» **Work required**: Once you find the line that contains "11月14日 华盛顿挺川普大游行现场：新中国联邦大屏幕宣传卡车队伍", transcribe it and each line after it through the end of the listing, exactly as written.
(Beginning of Record extracts)
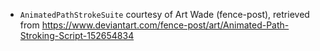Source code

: * `AnimatedPathStrokeSuite` courtesy of Art Wade (fence-post), retrieved from https://www.deviantart.com/fence-post/art/Animated-Path-Stroking-Script-152654834
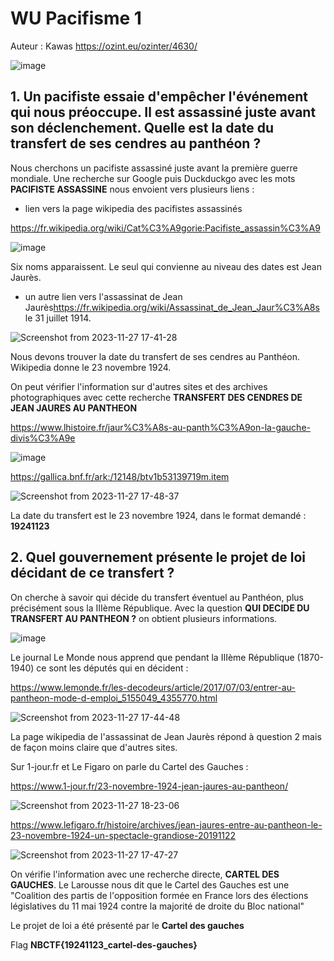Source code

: # WU Pacifisme 1

Auteur : Kawas
<https://ozint.eu/ozinter/4630/>

![image](https://github.com/K4was/WU-NBCTF-2023/assets/152096071/76e784f3-1a71-482c-a9e8-5ec6fba5701b)


## 1. Un pacifiste essaie d'empêcher l'événement qui nous préoccupe. Il est assassiné juste avant son déclenchement. Quelle est la date du transfert de ses cendres au panthéon ?

Nous cherchons un pacifiste assassiné juste avant la première guerre mondiale.
Une recherche  sur Google puis Duckduckgo avec les mots **PACIFISTE ASSASSINE** nous envoient vers plusieurs liens :

- lien vers la page wikipedia des pacifistes assassinés

<https://fr.wikipedia.org/wiki/Cat%C3%A9gorie:Pacifiste_assassin%C3%A9>

![image](https://github.com/K4was/WU-NBCTF-2023/assets/152096071/fb75184e-8e8c-4904-a283-fa5648cb66f6)


Six noms apparaissent. Le seul qui convienne au niveau des dates est Jean Jaurès.

- un autre lien vers l'assassinat de Jean Jaurès<https://fr.wikipedia.org/wiki/Assassinat_de_Jean_Jaur%C3%A8s> le 31 juillet 1914.


![Screenshot from 2023-11-27 17-41-28](https://github.com/K4was/WU-NBCTF-2023/assets/152096071/0218a52b-b3c5-45fa-9639-972e71658ef2)


Nous devons trouver la date du transfert de ses cendres au Panthéon. Wikipedia donne le 23 novembre 1924.

On peut vérifier l'information sur d'autres sites et des archives photographiques avec cette recherche **TRANSFERT DES CENDRES DE JEAN JAURES AU PANTHEON**

<https://www.lhistoire.fr/jaur%C3%A8s-au-panth%C3%A9on-la-gauche-divis%C3%A9e>

![image](https://github.com/K4was/WU-NBCTF-2023/assets/152096071/ecba5543-cdb0-448f-8454-09e4594b89d0)


<https://gallica.bnf.fr/ark:/12148/btv1b53139719m.item>

![Screenshot from 2023-11-27 17-48-37](https://github.com/K4was/WU-NBCTF-2023/assets/152096071/05a7786c-464e-429f-ba9b-26fcdce66904)



La date du transfert est le 23 novembre 1924, dans le format demandé : **19241123**

## 2.  Quel gouvernement présente le projet de loi décidant de ce transfert ?

On cherche à savoir qui décide du transfert éventuel au Panthéon, plus précisément sous la IIIème République. Avec la question **QUI DECIDE DU TRANSFERT AU PANTHEON ?** on obtient plusieurs informations.

![image](https://github.com/K4was/WU-NBCTF-2023/assets/152096071/5c81e15d-be6f-4297-8ab1-a6cc163581f7)


Le journal Le Monde nous apprend que pendant la IIIème République (1870-1940) ce sont les députés qui en décident :

<https://www.lemonde.fr/les-decodeurs/article/2017/07/03/entrer-au-pantheon-mode-d-emploi_5155049_4355770.html>

![Screenshot from 2023-11-27 17-44-48](https://github.com/K4was/WU-NBCTF-2023/assets/152096071/b70fdc3b-e209-4694-a555-6a6106478074)



La page wikipedia de l'assassinat de Jean Jaurès répond à question 2 mais de façon moins claire que d'autres sites.

Sur 1-jour.fr et Le Figaro on parle du Cartel des Gauches :

<https://www.1-jour.fr/23-novembre-1924-jean-jaures-au-pantheon/>

![Screenshot from 2023-11-27 18-23-06](https://github.com/K4was/WU-NBCTF-2023/assets/152096071/cdc62f98-0466-4f9b-bc77-46e6b0abbbf4)



<https://www.lefigaro.fr/histoire/archives/jean-jaures-entre-au-pantheon-le-23-novembre-1924-un-spectacle-grandiose-20191122>

![Screenshot from 2023-11-27 17-47-27](https://github.com/K4was/WU-NBCTF-2023/assets/152096071/fc375ad0-0526-433e-bbf2-1bbecc57e3a8)



On vérifie l'information avec une recherche directe, **CARTEL DES GAUCHES**.
Le Larousse nous dit que le Cartel des Gauches est une "Coalition des partis de l'opposition formée en France lors des élections législatives du 11 mai 1924 contre la majorité de droite du Bloc national"

Le projet de loi a été présenté par le **Cartel des gauches**



Flag
**NBCTF{19241123_cartel-des-gauches}**
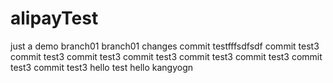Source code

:# alipayTest
just a demo
branch01 branch01 changes
commit testfffsdfsdf
commit test3
commit test3
commit test3
commit test3
commit test3
commit test3
commit test3
commit test3
hello test
hello kangyogn 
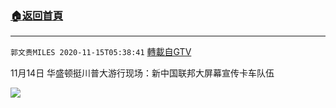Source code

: ﻿###  [:house:返回首頁](https://github.com/ourhimalayas/txt)
---

`郭文贵MILES 2020-11-15T05:38:41` [轉載自GTV](https://gtv.org/web/#/UserInfo/5e596957357cc612d35a8044)

11月14日 华盛顿挺川普大游行现场：新中国联邦大屏幕宣传卡车队伍

[![](https://filegroup.gtv.org/cdn-cgi/image/width=600/https://filegroup.gtv.org/group4/default/20201115/05/38/0/3e7f1cf554918f2f0bf9ba6295ad3d96.jpg)](https://filegroup.gtv.org/group4/default/20201115/05/38/0/884ee63ec7a914effcf60fd157323c3c.mp4)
(End of Record extracts)
» **Solution to this problem**:
11月14日 华盛顿挺川普大游行现场：新中国联邦大屏幕宣传卡车队伍

[![](https://filegroup.gtv.org/cdn-cgi/image/width=600/https://filegroup.gtv.org/group4/default/20201115/05/38/0/3e7f1cf554918f2f0bf9ba6295ad3d96.jpg)](https://filegroup.gtv.org/group4/default/20201115/05/38/0/884ee63ec7a914effcf60fd157323c3c.mp4)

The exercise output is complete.